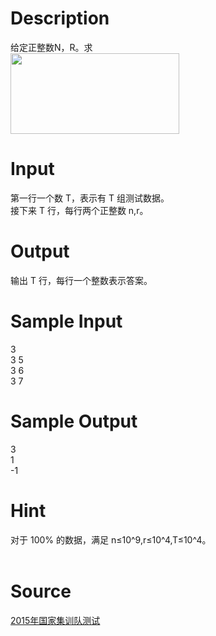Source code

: 
# Description

<div class="content"><div>给定正整数N，R。求</div>
<div><img src="source/bzoj/3817/img/aHR0cHM6Ly9seWRzeS5jb20vSnVkZ2VPbmxpbmUvdXBsb2FkLzIwMTQxMi9hYS5QTkc=.PNG" width="270" height="129" alt=""/></div>
<div></div>
<p></p></div>

# Input

<div class="content"><div>第一行一个数 T，表示有 T 组测试数据。</div>
<div>接下来 T 行，每行两个正整数 n,r。</div>
<div></div>
<p></p></div>

# Output

<div class="content"><div>输出 T 行，每行一个整数表示答案。</div>
<div></div>
<p></p></div>

# Sample Input

<div class="content"><span class="sampledata">3<br/>
3 5<br/>
3 6<br/>
3 7</span></div>

# Sample Output

<div class="content"><span class="sampledata">3<br/>
1<br/>
-1</span></div>

# Hint

<div class="content"><p></p><div>对于 100% 的数据，满足 n≤10^9,r≤10^4,T≤10^4。</div><br/>
<p></p><p></p></div>

# Source

<div class="content"><p><a href="problemset.php?search=2015年国家集训队测试">2015年国家集训队测试</a></p></div>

----

YOUR OBJECTIVE: In your copy of the listing above, every line must match exactly and no picture may appear.

YOUR SOLUTION:
Source code

: 
# Description

<div class="content"><div>给定正整数N，R。求</div>
<div><img src="source/bzoj/3817/img/aHR0cHM6Ly9seWRzeS5jb20vSnVkZ2VPbmxpbmUvdXBsb2FkLzIwMTQxMi9hYS5QTkc=.PNG" width="270" height="129" alt=""/></div>
<div></div>
<p></p></div>

# Input

<div class="content"><div>第一行一个数 T，表示有 T 组测试数据。</div>
<div>接下来 T 行，每行两个正整数 n,r。</div>
<div></div>
<p></p></div>

# Output

<div class="content"><div>输出 T 行，每行一个整数表示答案。</div>
<div></div>
<p></p></div>

# Sample Input

<div class="content"><span class="sampledata">3<br/>
3 5<br/>
3 6<br/>
3 7</span></div>

# Sample Output

<div class="content"><span class="sampledata">3<br/>
1<br/>
-1</span></div>

# Hint

<div class="content"><p></p><div>对于 100% 的数据，满足 n≤10^9,r≤10^4,T≤10^4。</div><br/>
<p></p><p></p></div>

# Source

<div class="content"><p><a href="problemset.php?search=2015年国家集训队测试">2015年国家集训队测试</a></p></div>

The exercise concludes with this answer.